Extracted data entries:
● ● ● ●
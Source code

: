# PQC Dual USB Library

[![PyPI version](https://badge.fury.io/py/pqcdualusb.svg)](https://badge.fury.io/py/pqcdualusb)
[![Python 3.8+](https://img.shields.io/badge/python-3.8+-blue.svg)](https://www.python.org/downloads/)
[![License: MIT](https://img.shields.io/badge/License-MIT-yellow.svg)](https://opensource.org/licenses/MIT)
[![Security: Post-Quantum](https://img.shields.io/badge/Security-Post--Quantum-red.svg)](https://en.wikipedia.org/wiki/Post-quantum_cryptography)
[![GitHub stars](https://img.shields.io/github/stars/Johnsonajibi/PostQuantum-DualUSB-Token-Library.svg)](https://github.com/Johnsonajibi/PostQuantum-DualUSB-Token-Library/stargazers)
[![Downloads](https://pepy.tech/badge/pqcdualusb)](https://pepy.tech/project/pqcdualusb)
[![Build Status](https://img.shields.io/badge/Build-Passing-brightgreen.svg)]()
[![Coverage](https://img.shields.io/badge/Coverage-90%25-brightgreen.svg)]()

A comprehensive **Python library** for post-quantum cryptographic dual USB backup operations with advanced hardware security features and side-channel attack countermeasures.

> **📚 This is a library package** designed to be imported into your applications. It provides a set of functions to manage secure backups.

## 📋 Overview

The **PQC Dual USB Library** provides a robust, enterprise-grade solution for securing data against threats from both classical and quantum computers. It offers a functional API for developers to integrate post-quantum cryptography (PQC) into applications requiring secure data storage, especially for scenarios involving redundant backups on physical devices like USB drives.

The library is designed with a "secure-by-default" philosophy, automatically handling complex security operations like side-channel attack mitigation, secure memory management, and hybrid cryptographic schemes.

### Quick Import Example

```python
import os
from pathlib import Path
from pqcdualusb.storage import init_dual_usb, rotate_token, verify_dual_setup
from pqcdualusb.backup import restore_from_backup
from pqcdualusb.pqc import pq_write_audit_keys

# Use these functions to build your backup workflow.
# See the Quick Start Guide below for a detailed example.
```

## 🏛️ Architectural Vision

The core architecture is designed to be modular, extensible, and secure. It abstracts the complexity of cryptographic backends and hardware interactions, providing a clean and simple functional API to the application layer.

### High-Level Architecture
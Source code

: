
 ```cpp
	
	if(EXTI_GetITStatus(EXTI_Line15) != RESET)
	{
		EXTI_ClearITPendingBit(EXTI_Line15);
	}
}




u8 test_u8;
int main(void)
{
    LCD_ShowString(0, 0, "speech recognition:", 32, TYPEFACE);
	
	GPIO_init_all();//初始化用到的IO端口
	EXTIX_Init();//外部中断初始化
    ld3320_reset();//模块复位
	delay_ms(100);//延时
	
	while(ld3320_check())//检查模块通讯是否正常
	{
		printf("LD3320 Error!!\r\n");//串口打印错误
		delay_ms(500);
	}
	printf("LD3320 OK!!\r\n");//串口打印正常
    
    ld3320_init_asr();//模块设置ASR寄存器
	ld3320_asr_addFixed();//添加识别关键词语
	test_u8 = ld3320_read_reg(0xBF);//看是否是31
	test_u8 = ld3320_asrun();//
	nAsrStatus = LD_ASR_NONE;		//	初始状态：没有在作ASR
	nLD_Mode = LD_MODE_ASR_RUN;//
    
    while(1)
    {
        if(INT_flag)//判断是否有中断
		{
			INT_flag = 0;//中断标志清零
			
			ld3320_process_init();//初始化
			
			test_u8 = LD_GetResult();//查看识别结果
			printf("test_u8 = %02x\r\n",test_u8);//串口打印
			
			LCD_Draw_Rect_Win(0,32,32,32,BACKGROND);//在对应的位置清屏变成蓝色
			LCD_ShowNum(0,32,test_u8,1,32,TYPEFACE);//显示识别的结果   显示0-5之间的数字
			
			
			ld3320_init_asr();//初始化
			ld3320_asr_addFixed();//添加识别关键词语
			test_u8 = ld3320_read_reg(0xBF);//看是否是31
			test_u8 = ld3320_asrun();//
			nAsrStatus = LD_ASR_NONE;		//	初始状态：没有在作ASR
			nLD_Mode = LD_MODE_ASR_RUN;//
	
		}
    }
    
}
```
● ● ● ●
#### Exercise:
State the number of lines above that hold the word "printf", and say nothing else.

#### Solution for this exercise:
3